Borrowing a page from Nick Williams blog entry http://www.swingnick.com/?p=196 I thought I’d share some lessons and tips learned over the years doing one of the things I love to do - organizing events. In my own hopefully humorous way I hope to share a glimpse into the realities and challenges of running an event that makes other people happy without making you lose your shirt.
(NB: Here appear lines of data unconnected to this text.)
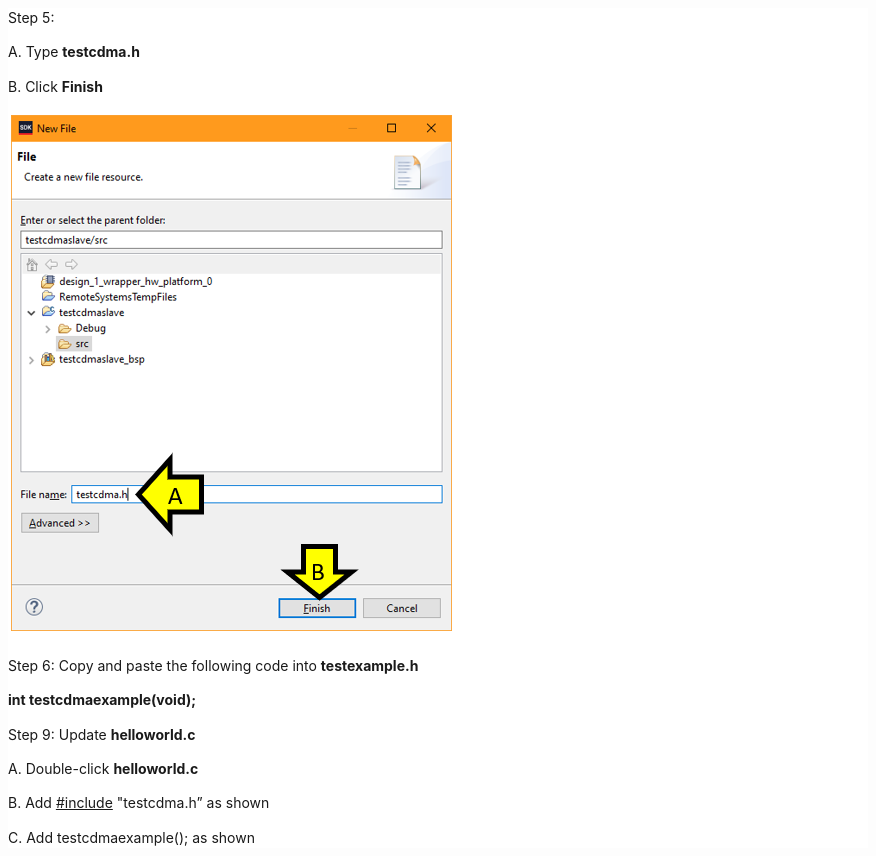 Step 5:

A. Type **testcdma.h**

B. Click **Finish**

![name_file_test_cdma_103](name_file_test_cdma_103.png)

Step 6: Copy and paste the following code into **testexample.h**

**int testcdmaexample(void);**

Step 9: Update **helloworld.c**

A. Double-click **helloworld.c**

B. Add [#include](https://www.centennialsoftwaresolutions.com/blog/search/.hash.include) "testcdma.h” as shown

C. Add testcdmaexample(); as shown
I’d also like to especially thank organizers like Michael Gamble (Lindy Focus)and Martin Beally (Emerald City Blues Festival) and my friend Mike the girl Legett for the wisdom they’ve shared over the years to make this post possible.
First off, let’s talk about what running a dance event is and is not.
Running a dance event is about having:
- a clear, focused vision and detailed business plan
- the necessary physical, financial and human resources
- the commitment to will something into being for (probably) little reward more than sharing the love of dance
- a willingness to lose tremendous amounts of sleep and all your free time
- the commitment to take professional responsibility and all financial risk for an event
- a thick enough skin to hear and read what others say you are doing horribly wrong or they could do better.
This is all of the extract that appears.